Atualmente existem 76 na fila do TSE para serem registrados. O senhor não acha que é um excesso de siglas?

  • Temos 33 partidos com registro no TSE. Esses são os únicos que têm acesso ao horário gratuito de propaganda na TV e ao Fundo Partidário. Esses 76 simplesmente se cadastraram, pois a lei diz que 100 dias após aquisição de personalidade jurídica tem que haver cadastramento no Tribunal. Isso é apenas para se receber uma senha. Mas sabe quantos deles vão ser registrados? Nenhum. Eles não têm apoiamentos. Se você perguntar para os presidentes deles, eles dizem que estão guardando as assinaturas. Mas é uma mentira. Isso caduca, tem prazo de dois anos. E as conferências nos cartórios eleitorais e nos Tribunais demoram.

Mas 33 partidos já não é um número grande?

  • Não. Quem tem que dizer se é muito ou pouco são os eleitores. Trinta e três partidos não é nada. O TSE tem fiscais, tem auditores, pode cassar o registro dos partidos que procedem mal. Mas quem cassa mesmo é o povo, que não dá voto. Tem partido aí, como o PCO, que não sai do traço nas eleições.

O senhor ajudou na criação do próprio PSL, partido que hojé alvo de uma disputa interna entre Jair Bolsonaro o presidente nacional Luciano Bivar. Como vê a situação da sigla hoje?

  • Os partidos se fortalecem em razão da eleição, quando elegem deputados, formam-se lideranças no Congresso e nas Casas Legislativas. Na verdade, o PSL era chamado de nanico, como era o PEN, atual Patriota (partido de Bolsonaro antes de ingressar no PSL). Mas Bolsonaro elegeu 52 deputados. Se Bolsonaro estivesse no PEN, tenha certeza que esse partido teria muito mais deputados. O Bivar (presidente do PSL nacional) entrou bem depois, quando o PSL precisava se reorganizar. Mas hoje o Bivar é o dono do PSL. Essa é uma realidade, os partidos têm donos. E é aí que pega. Uma administração de um fundo partidário desse tamanho todo mundo quer. No PSL devem ser um cento e tantos milhões. Por que Luciano vai abrir mão dessa presidência, a não ser que haja uma compensação muito grande? Essa questão do PSL não vai se resolver. Minhas propostas para eu me despedir da vida pública vão ser tentando resolver isso. Precisamos mudar a legislação.
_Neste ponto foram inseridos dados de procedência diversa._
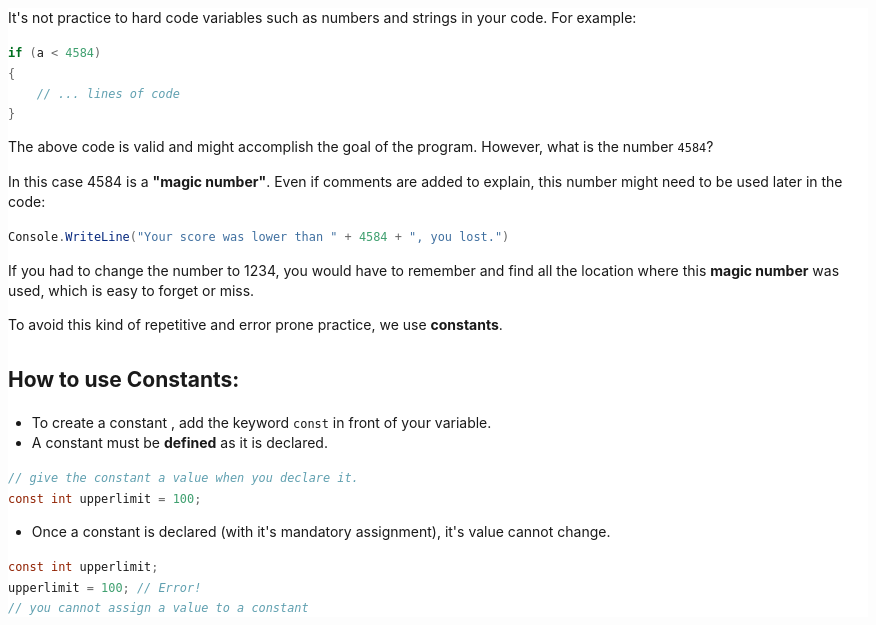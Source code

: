 It's not practice to hard code variables such as numbers and strings in your code. For example:

```csharp
if (a < 4584)
{
  	// ... lines of code
}
```

The above code is valid and might accomplish the goal of the program.
However, what is the number `4584`?

In this case  4584 is a **"magic number"**. Even if comments are added to explain, this number might need to be used later in the code:

```csharp
Console.WriteLine("Your score was lower than " + 4584 + ", you lost.")
```


If you had to change the number to 1234, you would have to remember and find all the location where this **magic number** was used, which is easy to forget or miss.

To avoid this kind of repetitive and error prone practice, we use **constants**.

## How to use Constants: 

- To create a constant , add the keyword `const` in front of your variable.
- A constant must be **defined** as it is declared.

```csharp
// give the constant a value when you declare it.
const int upperlimit = 100;
```

- Once a constant is declared (with it's mandatory assignment), it's value cannot change.

```csharp
const int upperlimit;
upperlimit = 100; // Error!
// you cannot assign a value to a constant
```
O que exatamente o senhor quer resolver?

  • Os partidos têm que limitar os poderes dos administradores. Isso não é intervenção, é um posicionamento de regras para se estabelecer o mínimo de convivência dos políticos dentro deles. Porque os partidos são como um clube de políticos. São uma instituição que agrega pessoas com a mesma tendência política. Não pode haver um acima dos demais.

O senhor pretende continuar na carreira política? Irá se candidatar?

  • Sim. Talvez como vereador ou prefeito da minha cidade Mairinque, aqui no interior de São Paulo. Ou talvez concorrer a deputado em 2022 para me despedir da vida e da política.